---------- INPUT ----------

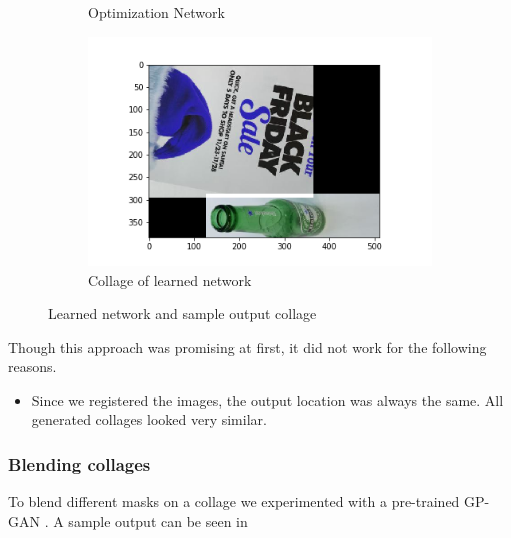 \documentclass{article}
\begin{document}
\begin{figure}
\begin{subfigure}{0.2\linewidth}
     \caption{Optimization Network}
  \end{subfigure}
  \begin{subfigure}{0.7\linewidth}
    \includegraphics[width=\linewidth]{data/images/section_4_Learned_Collage/collage_optimization_output.png}
    \caption{Collage of learned network}
  \end{subfigure}
    \label{fig:learned_collage_output}
    \caption{Learned network and sample output collage}
\end{figure}

Though this approach was promising at first, it did not work for the following reasons. 

\begin{itemize}
    \item Since we registered the images, the output location was always the same. All generated collages looked very similar. 
\end{itemize}




\subsubsection{Blending collages}
To blend different masks on a collage we experimented with a pre-trained GP-GAN \cite{wu2019gp}. A sample output can be seen in \pageref{fig:GAN_Blending}
\end{document}
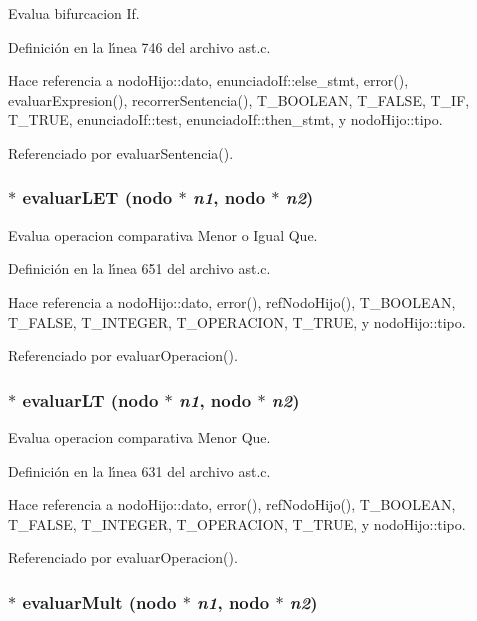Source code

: Evalua bifurcacion If. 



Definici\'{o}n en la l\'{\i}nea 746 del archivo ast.c.

Hace referencia a nodo\-Hijo::dato, enunciado\-If::else\_\-stmt, error(), evaluar\-Expresion(), recorrer\-Sentencia(), T\_\-BOOLEAN, T\_\-FALSE, T\_\-IF, T\_\-TRUE, enunciado\-If::test, enunciado\-If::then\_\-stmt, y nodo\-Hijo::tipo.

Referenciado por evaluar\-Sentencia().
\subsubsection{$\ast$ evaluar\-LET ({\bf nodo} $\ast$ {\em n1}, {\bf nodo} $\ast$ {\em n2})}\label{ast_8h_a47}


Evalua operacion comparativa Menor o Igual Que. 



Definici\'{o}n en la l\'{\i}nea 651 del archivo ast.c.

Hace referencia a nodo\-Hijo::dato, error(), ref\-Nodo\-Hijo(), T\_\-BOOLEAN, T\_\-FALSE, T\_\-INTEGER, T\_\-OPERACION, T\_\-TRUE, y nodo\-Hijo::tipo.

Referenciado por evaluar\-Operacion().
\subsubsection{$\ast$ evaluar\-LT ({\bf nodo} $\ast$ {\em n1}, {\bf nodo} $\ast$ {\em n2})}\label{ast_8h_a46}


Evalua operacion comparativa Menor Que. 



Definici\'{o}n en la l\'{\i}nea 631 del archivo ast.c.

Hace referencia a nodo\-Hijo::dato, error(), ref\-Nodo\-Hijo(), T\_\-BOOLEAN, T\_\-FALSE, T\_\-INTEGER, T\_\-OPERACION, T\_\-TRUE, y nodo\-Hijo::tipo.

Referenciado por evaluar\-Operacion().
\subsubsection{$\ast$ evaluar\-Mult ({\bf nodo} $\ast$ {\em n1}, {\bf nodo} $\ast$ {\em n2})}\label{ast_8h_a52}


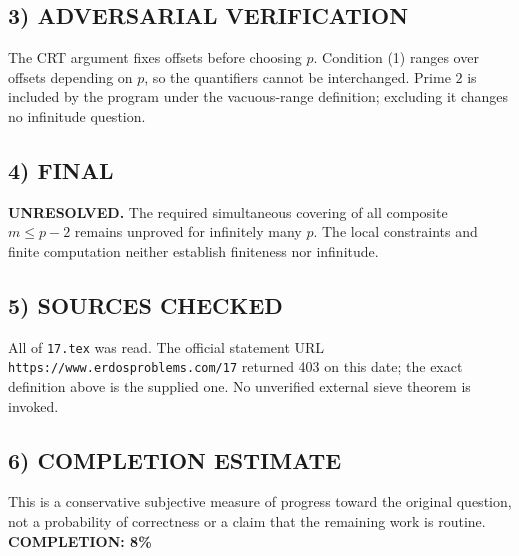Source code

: \subsection{3) ADVERSARIAL VERIFICATION}
The CRT argument fixes offsets before choosing $p$. Condition (1) ranges over offsets depending on $p$, so the quantifiers cannot be interchanged. Prime $2$ is included by the program under the vacuous-range definition; excluding it changes no infinitude question.
\subsection{4) FINAL}
\textbf{UNRESOLVED.}
The required simultaneous covering of all composite $m\le p-2$ remains unproved for infinitely many $p$. The local constraints and finite computation neither establish finiteness nor infinitude.
\subsection{5) SOURCES CHECKED}
All of \texttt{17.tex} was read. The official statement URL \texttt{https://www.erdosproblems.com/17} returned 403 on this date; the exact definition above is the supplied one. No unverified external sieve theorem is invoked.
\subsection{6) COMPLETION ESTIMATE}
This is a conservative subjective measure of progress toward the original question, not a probability of correctness or a claim that the remaining work is routine.
\textbf{COMPLETION: 8\%}
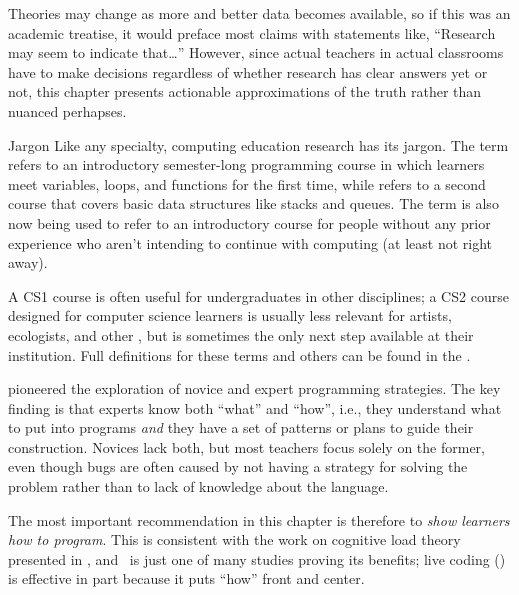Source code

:Theories may change as more and better data becomes available, so if
this was an academic treatise, it would preface most claims with
statements like, ``Research may seem to indicate that{\ldots}''
However, since actual teachers in actual classrooms have to make
decisions regardless of whether research has clear answers yet or not,
this chapter presents actionable approximations of the truth rather than
nuanced perhapses.

\begin{aside}{Jargon}
  Like any specialty, computing education research has its jargon. The
  term  refers to an introductory semester-long
  programming course in which learners meet variables, loops, and
  functions for the first time, while  refers to
  a second course that covers basic data structures like stacks and
  queues. The term  is also now being used to
  refer to an introductory course for people without any prior
  experience who aren't intending to continue with computing (at least
  not right away).

  A CS1 course is often useful for undergraduates in other
  disciplines; a CS2 course designed for computer science learners is
  usually less relevant for artists, ecologists, and other , but is sometimes the only next
  step available at their institution. Full definitions for these
  terms and others can be found in the .
\end{aside}


\cite{Solo1984,Solo1986} pioneered the exploration of novice and
expert programming strategies. The key finding is that experts know both
``what'' and ``how'', i.e., they understand what to put into programs \emph{and}
they have a set of patterns or plans to guide their construction.
Novices lack both, but most teachers focus solely on the former, even
though bugs are often caused by not having a strategy for solving the
problem rather than to lack of knowledge about the language.

The most important recommendation in this chapter is therefore to \emph{show
learners how to program}. This is consistent with the work on cognitive
load theory presented in , and~\cite{Mull2007b} is
just one of many studies proving its benefits; live coding
() is effective in part because it puts
``how'' front and center.

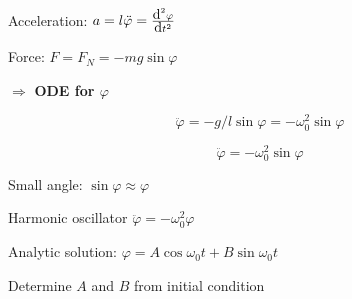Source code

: \begin{frame}[fragile]
\begin{columns}[T]
\begin{column}{0.65\textwidth}
{ \vspace{2ex}

 Acceleration:  $a = l \ddot{\varphi} = \frac{\mbox{d}^2 \varphi}{\mbox{d} t^2} $

 \vspace{2ex}

 Force: $F=F_N = - m g \sin \varphi$

 \vspace{4ex}

 $\Longrightarrow$ {\bf ODE for $\varphi$}

 $$\ddot{\varphi} = - g / l \sin \varphi = -\omega_0^2 \sin \varphi$$
 }

 {

 $$\ddot{\varphi} = - \omega_0^2 \sin \varphi $$

 Small angle: $\sin \varphi \approx \varphi$

 \vspace{2ex}

 Harmonic oscillator $\ddot{\varphi} = - \omega_0^2 \varphi$

 \vspace{2ex}

 Analytic solution: $\varphi = A \cos \omega_0 t + B \sin \omega_0 t$

 \vspace{2ex}

 Determine $A$ and $B$ from initial condition

 }

\end{column}
\end{columns}
\end{frame}
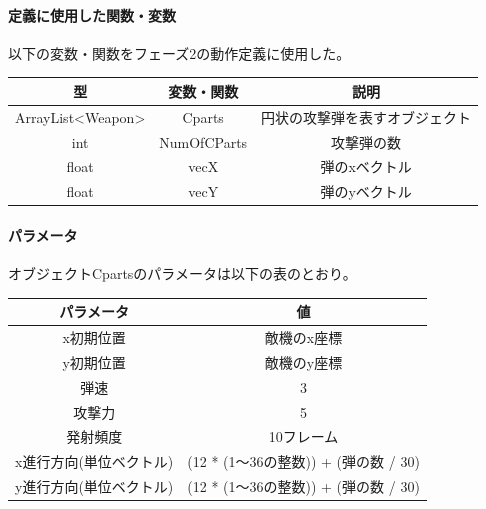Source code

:\documentclass[a4paper,titlepage,11pt]{ltjsarticle}
\begin{document}
\paragraph{定義に使用した関数・変数}
以下の変数・関数をフェーズ2の動作定義に使用した。
\begin{table}[H]
	\centering
	\begin{tabular}{|c|c|c|}
		\hline
		型 & 変数・関数 & 説明\\ \hline \hline
		ArrayList<Weapon> & Cparts & 円状の攻撃弾を表すオブジェクト\\ \hline
		int & NumOfCParts & 攻撃弾の数\\ \hline
		float & vecX & 弾のxベクトル \\ \hline
		float & vecY & 弾のyベクトル \\ \hline
	\end{tabular}
\end{table}
\paragraph{パラメータ}
	オブジェクトCpartsのパラメータは以下の表のとおり。
	\begin{table}[H]
		\centering
		\begin{tabular}{|c|c|}
			\hline
			パラメータ & 値\\ \hline \hline
			x初期位置 & 敵機のx座標 \\ \hline
			y初期位置 & 敵機のy座標 \\ \hline
			弾速 & 3 \\ \hline
			攻撃力 & 5 \\ \hline
			発射頻度 & 10フレーム\\ \hline
			x進行方向(単位ベクトル) & (12 * (1～36の整数)) + (弾の数 / 30) \\ \hline
			y進行方向(単位ベクトル) & (12 * (1～36の整数)) + (弾の数 / 30) \\ \hline
		\end{tabular}
	\end{table}
\end{document}
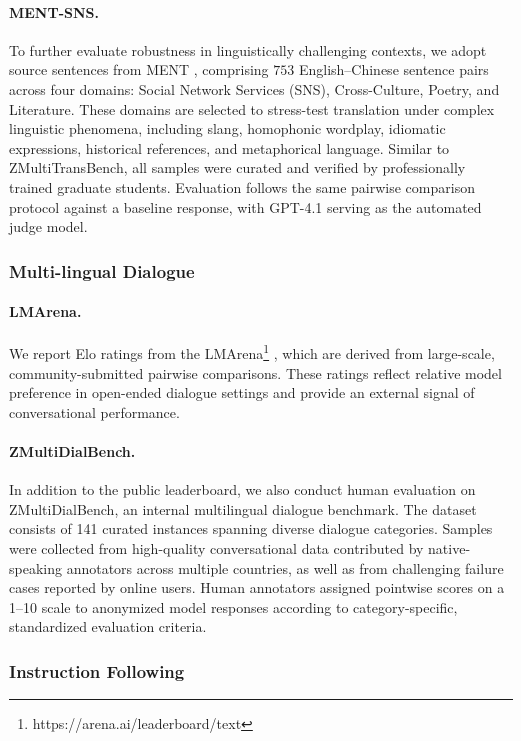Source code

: \paragraph{MENT-SNS.}
To further evaluate robustness in linguistically challenging contexts, we adopt source sentences from MENT \citep{tian2026ment}, comprising \(753\) English–Chinese sentence pairs across four domains: Social Network Services (SNS), Cross-Culture, Poetry, and Literature.
These domains are selected to stress-test translation under complex linguistic phenomena, including slang, homophonic wordplay, idiomatic expressions, historical references, and metaphorical language. Similar to ZMultiTransBench, all samples were curated and verified by professionally trained graduate students.
Evaluation follows the same pairwise comparison protocol against a baseline response, with GPT-4.1 serving as the automated judge model.

\subsubsection{Multi-lingual Dialogue}
\paragraph{LMArena.}
We report Elo ratings from the LMArena\footnote{https://arena.ai/leaderboard/text}
, which are derived from large-scale, community-submitted pairwise comparisons. These ratings reflect relative model preference in open-ended dialogue settings and provide an external signal of conversational performance. %

\paragraph{ZMultiDialBench.}
In addition to the public leaderboard, we also conduct human evaluation on ZMultiDialBench, an internal multilingual dialogue benchmark. The dataset consists of 141 curated instances spanning diverse dialogue categories. Samples were collected from high-quality conversational data contributed by native-speaking annotators across multiple countries, as well as from challenging failure cases reported by online users. 
Human annotators assigned pointwise scores on a 1–10 scale to anonymized model responses according to category-specific, standardized evaluation criteria. 

\subsubsection{Instruction Following}
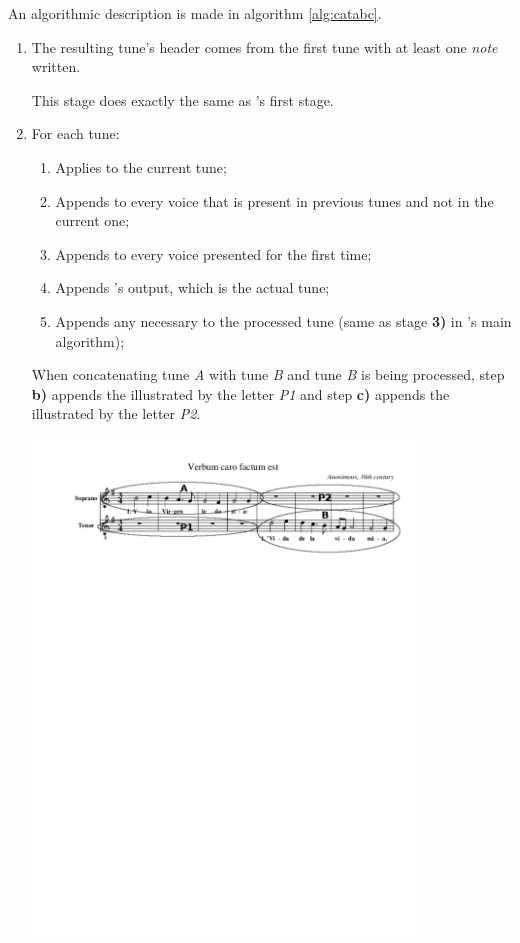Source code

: An algorithmic description is made in algorithm \ref{alg:catabc}.

\begin{enumerate}
  \item The resulting tune's header comes from the first tune with at least one \emph{note} written.

  This stage does exactly the same as \pasteabc{}'s first stage.

  \item For each tune:

  \begin{enumerate}
    \item Applies \dt{} to the current tune;
    \item Appends \measurerests{} to every voice that is present in previous tunes and not in the current one;
    \item Appends \measurerests{} to every voice presented for the first time;
    \item Appends \dt{}'s output, which is the actual tune;
    \item Appends any necessary \measurerests{} to the processed tune (same as stage \textbf{3)} in
    \pasteabc{}'s main algorithm);
  \end{enumerate}

  \begin{program}
    When concatenating tune \emph{A} with tune \emph{B} and tune \emph{B} is being processed, step
    \textbf{b)} appends the \measurerests{} illustrated by the letter \emph{P1} and step \textbf{c)}
    appends the \measurerests{} illustrated by the letter \emph{P2}.

    \begin{center}
      \includegraphics[width=0.8\textwidth, clip=true, trim = 15mm 213mm 0mm 10mm]{img/verbum_measures.pdf}
    \end{center}


\end{program}
\end{enumerate}
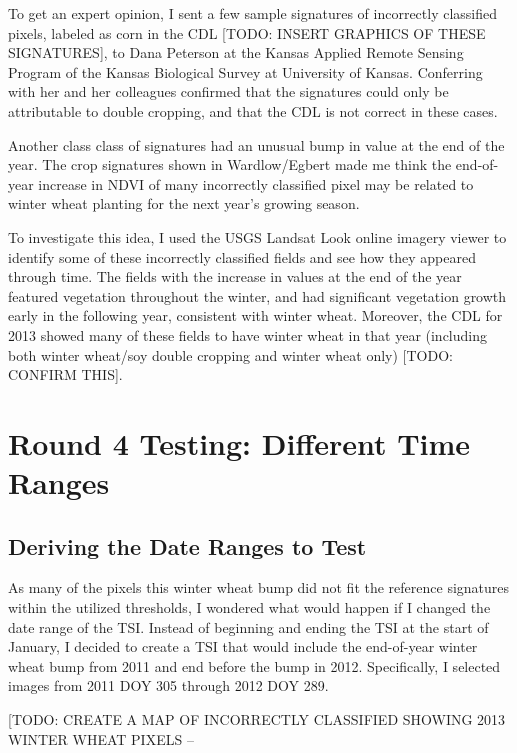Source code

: To get an expert opinion, I sent a few sample signatures of incorrectly classified pixels, labeled as corn in the CDL [TODO: INSERT GRAPHICS OF THESE SIGNATURES], to Dana Peterson at the Kansas Applied Remote Sensing Program of the Kansas Biological Survey at University of Kansas. Conferring with her and her colleagues confirmed that the signatures could only be attributable to double cropping, and that the CDL is not correct in these cases.

Another class class of signatures had an unusual bump in value at the end of the year. The crop signatures shown in Wardlow/Egbert made me think the end-of-year increase in NDVI of many incorrectly classified pixel may be related to winter wheat planting for the next year’s growing season.

To investigate this idea, I used the USGS Landsat Look online imagery viewer to identify some of these incorrectly classified fields and see how they appeared through time. The fields with the increase in values at the end of the year featured vegetation throughout the winter, and had significant vegetation growth early in the following year, consistent with winter wheat. Moreover, the CDL for 2013 showed many of these fields to have winter wheat in that year (including both winter wheat/soy double cropping and winter wheat only) [TODO: CONFIRM THIS].

\section{Round 4 Testing: Different Time Ranges}

\subsection*{Deriving the Date Ranges to Test}

As many of the pixels this winter wheat bump did not fit the reference signatures within the utilized thresholds, I wondered what would happen if I changed the date range of the TSI. Instead of beginning and ending the TSI at the start of January, I decided to create a TSI that would include the end-of-year winter wheat bump from 2011 and end before the bump in 2012. Specifically, I selected images from 2011 DOY 305 through 2012 DOY 289.

[TODO: CREATE A MAP OF INCORRECTLY CLASSIFIED SHOWING 2013 WINTER WHEAT PIXELS -- %


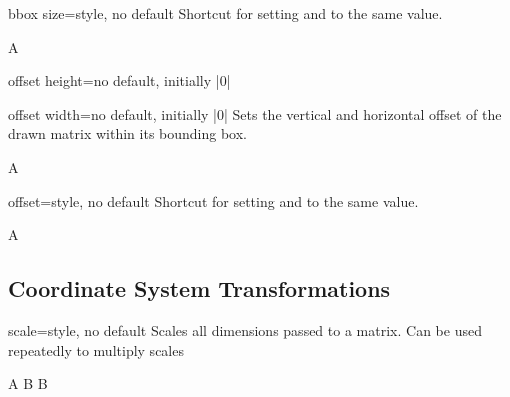 \begin{docDmKey}{bbox size}{=}{style, no default}
    Shortcut for setting  and
     to the same value.
    \begin{dispExample}

        \drawmatrix[bbox size=1.5]A
    \end{dispExample}
\end{docDmKey}

\begin{docDmKey}[][docmulti]{offset height}{=}{no default, initially |0|}
\end{docDmKey}
\begin{docDmKey}{offset width}{=}{no default, initially |0|}
    Sets the vertical and horizontal offset of the drawn matrix within its
    bounding box.
    \begin{dispExample}

       \drawmatrix[bbox size=2, offset width=.5, offset height=.75]A
    \end{dispExample}
\end{docDmKey}

\begin{docDmKey}{offset}{=}{style, no default}
    Shortcut for setting  and
     to the same value.
    \begin{dispExample}

       \drawmatrix[bbox size=2, offset=.5]A
    \end{dispExample}
\end{docDmKey}


\subsection{Coordinate System Transformations}

\begin{docDmKey}{scale}{=}{style, no default}
    Scales all dimensions passed to a matrix.  Can be used repeatedly to
    multiply scales
    \begin{dispExample}
        \drawmatrix[scale=.6]A 
        \drawmatrix[scale=.6, width=.5]B
        \drawmatrix[scale=.7, scale=.7]B
    \end{dispExample}
\end{docDmKey}

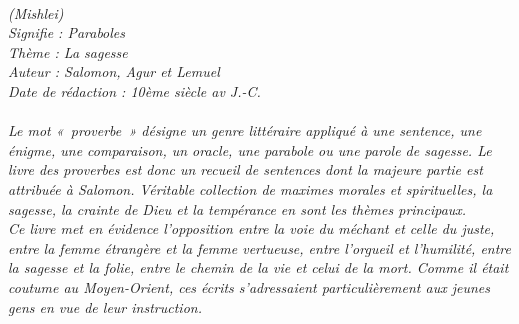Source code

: \BFont
\noindent\hrulefill
{\footnotesize
\textit{
\bigskip
{\centering{}
\\(Mishlei)
\\Signifie : Paraboles
\\Thème : La sagesse
\\Auteur : Salomon, Agur et Lemuel
\\Date de rédaction : 10ème siècle av J.-C.\\}
}
\textit{
\\Le  mot  «~proverbe~» désigne un genre littéraire appliqué à une sentence, une énigme, une comparaison, un oracle, une parabole ou une parole de sagesse. Le livre des proverbes est donc un recueil de sentences dont la majeure partie est attribuée à Salomon. Véritable collection de maximes morales et spirituelles, la sagesse, la crainte de Dieu et la tempérance en sont les thèmes principaux. 
\\Ce livre met en évidence l’opposition entre la voie du méchant et celle du juste, entre la femme étrangère et la femme vertueuse,  entre l’orgueil et l’humilité, entre la sagesse et la folie, entre le chemin de la vie et celui de la mort.  Comme il était coutume au Moyen-Orient, ces écrits s’adressaient particulièrement aux jeunes gens en vue de leur instruction.\bigskip
}
}
\par\nobreak\noindent\hrulefill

----------

§ WHAT IS EXPECTED: Find the word "voice" in the entries, and copy every line it shows up in.

§ RESULT FOR THIS TASK:
    \item Appends \measurerests{} to every voice that is present in previous tunes and not in the current one;
    \item Appends \measurerests{} to every voice presented for the first time;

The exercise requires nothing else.